A pesar de lo apuntado arriba es obvio también que en
nuestro país no falta comida, ni tierras fértiles ni medios técnicos con los
que paliar el hambre. Lo que sí falta es voluntad política que se atreva a
enfrentar las desigualdades de riqueza y renta. Y lo que sobre todo falta es
que se cumpla la constitución española y su artículo 128.1, el cual declara que
“toda la riqueza del país en sus distintas formas y sea cual fuere su
titularidad está subordinada al interés general”. Y la acción del SAT ha logrado
precisamente poner esto de relieve, marcarlo en la agenda, y lo ha hecho
siguiendo la máxima libertaria de Emna Goldman, que instigaba a los
trabajadores con la siguiente proclama: “pedid trabajo, si no os lo dan, pedid
pan, y si no os dan ni pan ni trabajo, coged el pan“.
Pero la acción del SAT ha ido más allá de lo concreto, es
decir, del reparto de comida, y ha penetrado con fuerza en el mundo ideológico.
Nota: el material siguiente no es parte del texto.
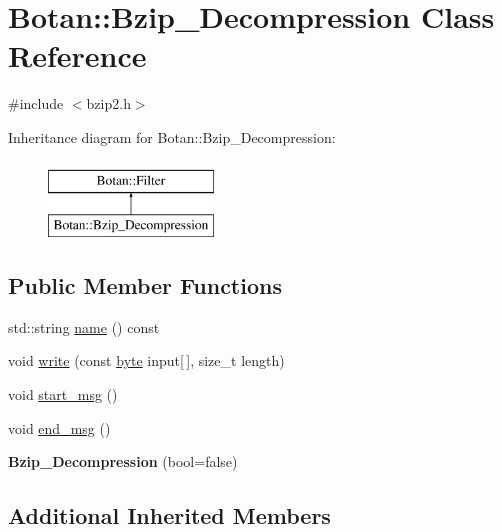 \hypertarget{classBotan_1_1Bzip__Decompression}{\section{Botan\-:\-:Bzip\-\_\-\-Decompression Class Reference}
\label{classBotan_1_1Bzip__Decompression}
}


{\ttfamily \#include $<$bzip2.\-h$>$}

Inheritance diagram for Botan\-:\-:Bzip\-\_\-\-Decompression\-:\begin{figure}[H]
\begin{center}
\leavevmode
\includegraphics[height=2.000000cm]{classBotan_1_1Bzip__Decompression}
\end{center}
\end{figure}
\subsection*{Public Member Functions}
\begin{DoxyCompactItemize}
\item 
std\-::string \hyperlink{classBotan_1_1Bzip__Decompression_a67aeb59b99dace11cdd6f4ab1b05b274}{name} () const 
\item 
void \hyperlink{classBotan_1_1Bzip__Decompression_a3623a775f34f6c7f056a6b1277667b40}{write} (const \hyperlink{namespaceBotan_a7d793989d801281df48c6b19616b8b84}{byte} input\mbox{[}$\,$\mbox{]}, size\-\_\-t length)
\item 
void \hyperlink{classBotan_1_1Bzip__Decompression_a8044ca19ddd25eced2d4fbd2100e73a0}{start\-\_\-msg} ()
\item 
void \hyperlink{classBotan_1_1Bzip__Decompression_a468b4c73700559238c314d6e37829d04}{end\-\_\-msg} ()
\item 
\hypertarget{classBotan_1_1Bzip__Decompression_ad4db0cd4374c2e8829ddaabb81703a1d}{{\bfseries Bzip\-\_\-\-Decompression} (bool=false)}\label{classBotan_1_1Bzip__Decompression_ad4db0cd4374c2e8829ddaabb81703a1d}

\end{DoxyCompactItemize}
\subsection*{Additional Inherited Members}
Decía Guy Debord que vivimos en la sociedad del espectáculo y nos recordaba,
citando a Feuerbach, que en nuestro tiempo “se prefiere la imagen a la cosa, la
copia al original, la representación a la realidad, la apariencia al ser”. No
hay duda sobre ello: en la sociedad del espectáculo la imagen importa más que
la sustancia y los símbolos se convierten en el arma más valiosa para las
causas políticas y las causas empresariales.
Y la acción del SAT no es una medida contra la crisis –porque su
generalización no resuelve los problemas de raíz- sino una acción simbólica con
un claro contenido político. Es sustancialmente distinto.
Efectivamente nadie, y los compañeros del SAT menos, tenían
como intención que aquella acción del martes se convirtiera en un elemento
clave del programa electoral. Lo del SAT ha sido una brillante táctica
comunicativa para poner sobre la agenda política un grave problema social.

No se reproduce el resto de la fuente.